Os controladores dos partidos elegem seus apaniguados sem qualquer respeito à democracia interna
Na outra ponta desse sistema estão as dificuldades absurdas, quase instransponíveis, que qualquer brasileiro comum, sem sobrenome ilustre, poder econômico ou religioso, enfrenta ao optar por candidatar-se a um cargo eleitoral, de vereador a presidente da República.
A lista fechada proposta pelo relator da reforma política vem simplesmente legalizar e oficializar esse engodo, que vai distanciar ainda mais o eleitor do seu candidato e a população, de suas lideranças preferenciais. Pior: é feita sob medida para manter no comando político-partidário as atuais lideranças atingidas pelas denúncias da Lava Jato e por outras operações de combate à corrupção, já que estarão protegidas pelo manto das respectivas legendas.
O aprimoramento da nossa jovem democracia passa pela transparência plena do processo eleitoral, a começar pelos partidos políticos, que é onde se aprende a defender ideias, a pensar em grupo, a decidir em equipe e, principalmente, a sacrificar o individual em nome do coletivo. Nunca em nome do mandatário-mor, nem do fundador ou do “dono” da legenda.
Como sociedade civil organizada, devemos nos mobilizar nesse momento junto aos nossos parlamentares para evitar mais essa armadilha que irá contra as mudanças preconizadas por todo o povo brasileiro. É o direito de escolha que está em jogo. E sem esse direito, mesmo correndo o risco de errar, nenhum povo amadurece para a autonomia e a interdependência, elementos essenciais da democracia.

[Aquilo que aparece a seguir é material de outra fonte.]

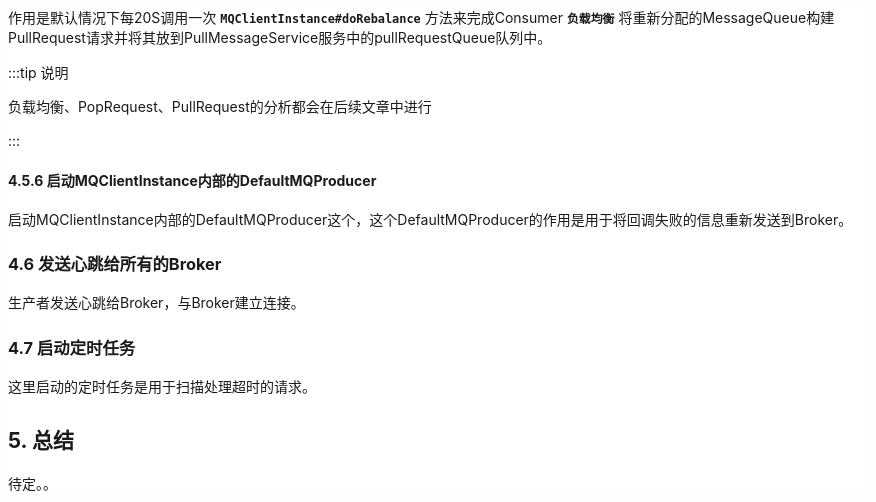 作用是默认情况下每20S调用一次 **`MQClientInstance#doRebalance`** 方法来完成Consumer **`负载均衡`** 将重新分配的MessageQueue构建PullRequest请求并将其放到PullMessageService服务中的pullRequestQueue队列中。

:::tip 说明

负载均衡、PopRequest、PullRequest的分析都会在后续文章中进行

:::

#### 4.5.6 启动MQClientInstance内部的DefaultMQProducer

启动MQClientInstance内部的DefaultMQProducer这个，这个DefaultMQProducer的作用是用于将回调失败的信息重新发送到Broker。

### 4.6 发送心跳给所有的Broker

生产者发送心跳给Broker，与Broker建立连接。

### 4.7 启动定时任务

这里启动的定时任务是用于扫描处理超时的请求。

## 5. 总结

待定。。
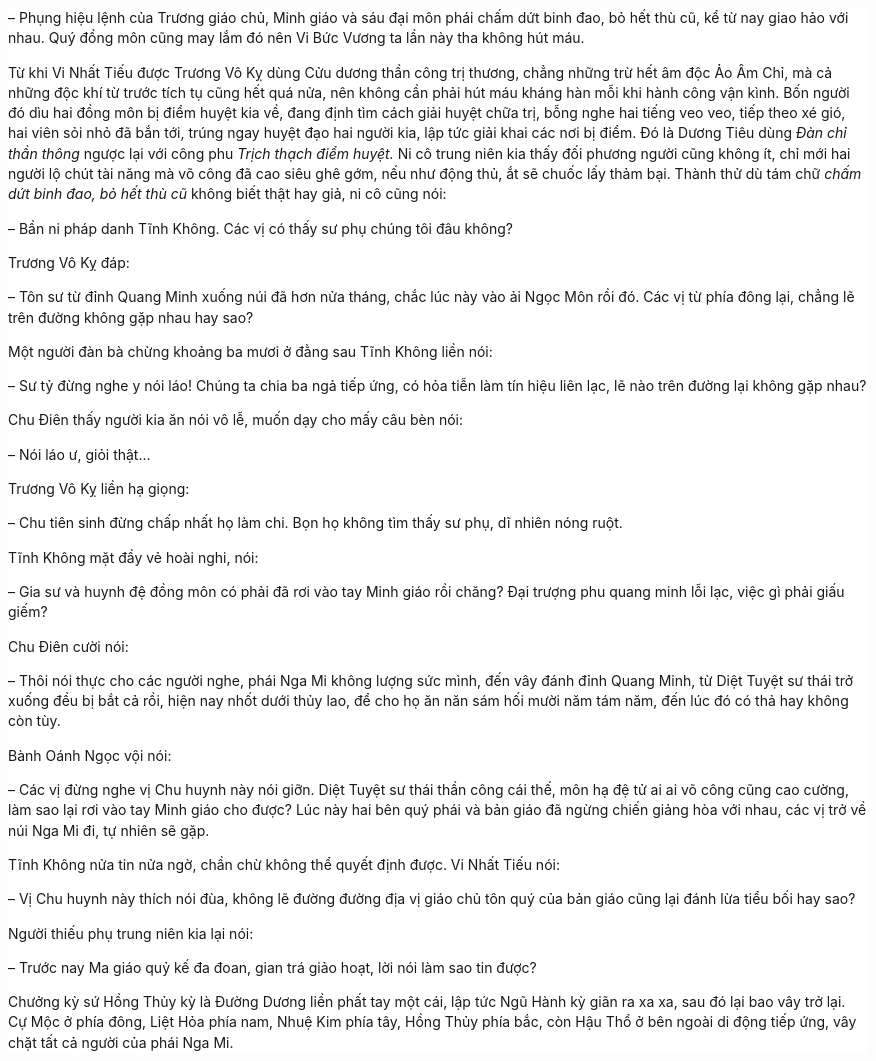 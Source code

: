 – Phụng hiệu lệnh của Trương giáo chủ, Minh giáo và sáu đại môn phái chấm dứt binh đao, bỏ hết thù cũ, kể từ nay giao hảo với nhau. Quý đồng môn cũng may lắm đó nên Vi Bức Vương ta lần này tha không hút máu.

Từ khi Vi Nhất Tiếu được Trương Vô Kỵ dùng Cửu dương thần công trị thương, chẳng những trừ hết âm độc Ảo Âm Chỉ, mà cả những độc khí từ trước tích tụ cũng hết quá nửa, nên không cần phải hút máu kháng hàn mỗi khi hành công vận kình. Bốn người đó dìu hai đồng môn bị điểm huyệt kia về, đang định tìm cách giải huyệt chữa trị, bỗng nghe hai tiếng veo veo, tiếp theo xé gió, hai viên sỏi nhỏ đã bắn tới, trúng ngay huyệt đạo hai người kia, lập tức giải khai các nơi bị điểm. Đó là Dương Tiêu dùng _Đàn chỉ thần thông_ ngược lại với công phu _Trịch thạch điểm huyệt._ Ni cô trung niên kia thấy đối phương người cũng không ít, chỉ mới hai người lộ chút tài năng mà võ công đã cao siêu ghê gớm, nếu như động thủ, ắt sẽ chuốc lấy thảm bại. Thành thử dù tám chữ _chấm dứt binh đao, bỏ hết thù cũ_ không biết thật hay giả, ni cô cũng nói:

– Bần ni pháp danh Tĩnh Không. Các vị có thấy sư phụ chúng tôi đâu không?

Trương Vô Kỵ đáp:

– Tôn sư từ đỉnh Quang Minh xuống núi đã hơn nửa tháng, chắc lúc này vào ải Ngọc Môn rồi đó. Các vị từ phía đông lại, chẳng lẽ trên đường không gặp nhau hay sao?

Một người đàn bà chừng khoảng ba mươi ở đằng sau Tĩnh Không liền nói:

– Sư tỷ đừng nghe y nói láo! Chúng ta chia ba ngả tiếp ứng, có hỏa tiễn làm tín hiệu liên lạc, lẽ nào trên đường lại không gặp nhau?

Chu Điên thấy người kia ăn nói vô lễ, muốn dạy cho mấy câu bèn nói:

– Nói láo ư, giỏi thật…

Trương Vô Kỵ liền hạ giọng:

– Chu tiên sinh đừng chấp nhất họ làm chi. Bọn họ không tìm thấy sư phụ, dĩ nhiên nóng ruột.

Tĩnh Không mặt đầy vẻ hoài nghi, nói:

– Gia sư và huynh đệ đồng môn có phải đã rơi vào tay Minh giáo rồi chăng? Đại trượng phu quang minh lỗi lạc, việc gì phải giấu giếm?

Chu Điên cười nói:

– Thôi nói thực cho các người nghe, phái Nga Mi không lượng sức mình, đến vây đánh đỉnh Quang Minh, từ Diệt Tuyệt sư thái trở xuống đều bị bắt cả rồi, hiện nay nhốt dưới thủy lao, để cho họ ăn năn sám hối mười năm tám năm, đến lúc đó có thả hay không còn tùy.

Bành Oánh Ngọc vội nói:

– Các vị đừng nghe vị Chu huynh này nói giỡn. Diệt Tuyệt sư thái thần công cái thế, môn hạ đệ tử ai ai võ công cũng cao cường, làm sao lại rơi vào tay Minh giáo cho được? Lúc này hai bên quý phái và bản giáo đã ngừng chiến giảng hòa với nhau, các vị trở về núi Nga Mi đi, tự nhiên sẽ gặp.

Tĩnh Không nửa tin nửa ngờ, chần chừ không thể quyết định được. Vi Nhất Tiếu nói:

– Vị Chu huynh này thích nói đùa, không lẽ đường đường địa vị giáo chủ tôn quý của bản giáo cũng lại đánh lừa tiểu bối hay sao?

Người thiếu phụ trung niên kia lại nói:

– Trước nay Ma giáo quỷ kế đa đoan, gian trá giảo hoạt, lời nói làm sao tin được?

Chưởng kỳ sứ Hồng Thủy kỳ là Đường Dương liền phất tay một cái, lập tức Ngũ Hành kỳ giãn ra xa xa, sau đó lại bao vây trở lại. Cự Mộc ở phía đông, Liệt Hỏa phía nam, Nhuệ Kim phía tây, Hồng Thủy phía bắc, còn Hậu Thổ ở bên ngoài di động tiếp ứng, vây chặt tất cả người của phái Nga Mi.
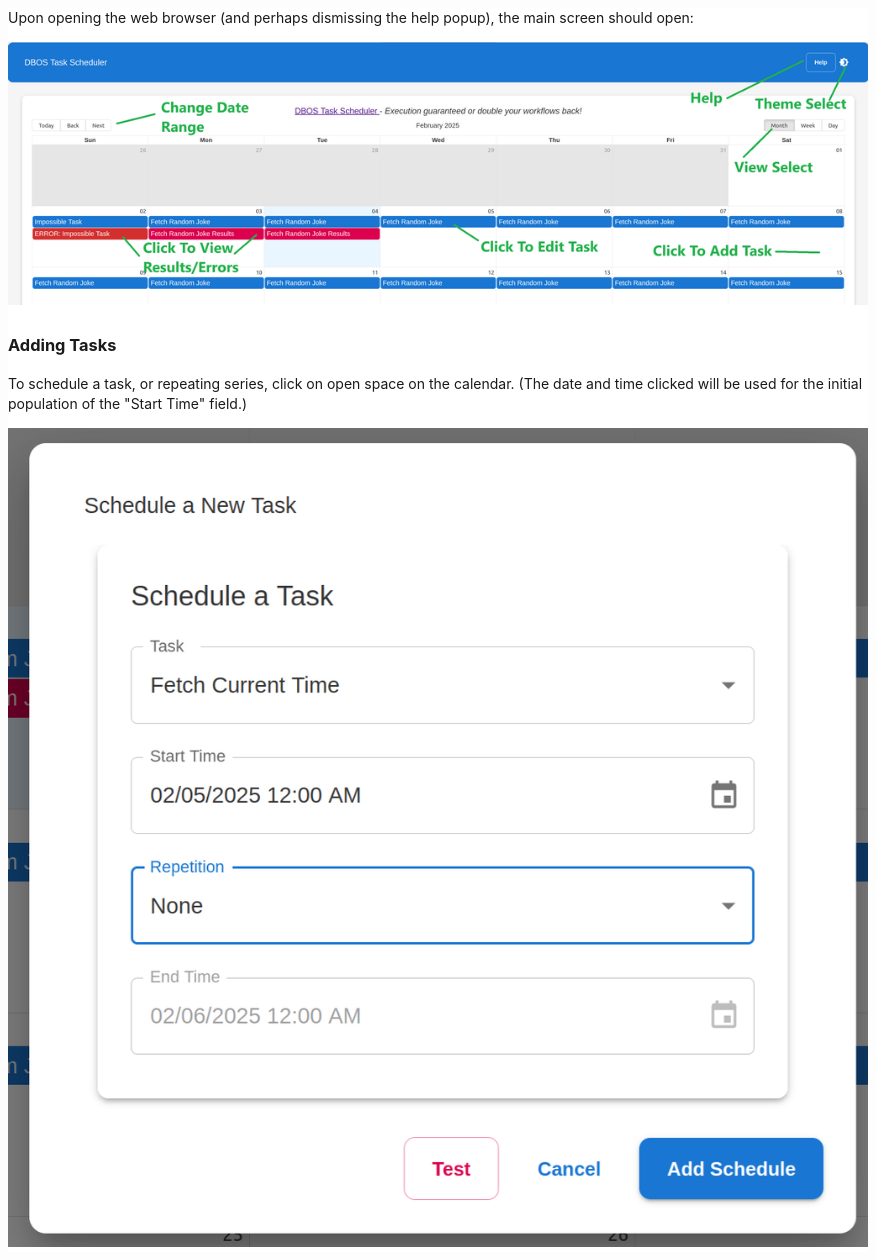 Upon opening the web browser (and perhaps dismissing the help popup), the main screen should open:

![Screen shot of DBOS Task Scheduler](./assets/dbos-task-scheduler-main.png)

### Adding Tasks
To schedule a task, or repeating series, click on open space on the calendar.  (The date and time clicked will be used for the initial population of the "Start Time" field.)

![Screen shot of the popup for adding a new task](./assets/dbos-task-scheduler-new-task-screen.png)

Entidades paranaenses vêm debatendo a reforma política há mais de 15 anos, com sugestões específicas como a fidelidade partidária e a cláusula de barreira, ou de desempenho – esta última já aprovada em PEC no Senado. Nosso objetivo maior é o fortalecimento da democracia via partidos políticos com programas abrangentes e representativos. Se a Câmara aprovar a cláusula de barreira, dos atuais 27 partidos políticos com representação parlamentar, teríamos 13 ou 14, o que atingiria plenamente o arco ideológico da sociedade brasileira, tanto à esquerda como à direita.
Sem a cláusula de desempenho, e com os atuais pedidos de registro no TSE, chegaríamos a 50 ou mais legendas. Que governabilidade resistiria a um parlamento tão fragmentado? E numa eleição, com 50 partidos apresentando listas fechadas de candidatos, como o eleitor irá se situar, como vai separar o joio do trigo? A reforma política passa por todas essas questões e, sem transparência e um franco debate com a sociedade, corremos o sério risco de mudar tudo para não mudarmos nada.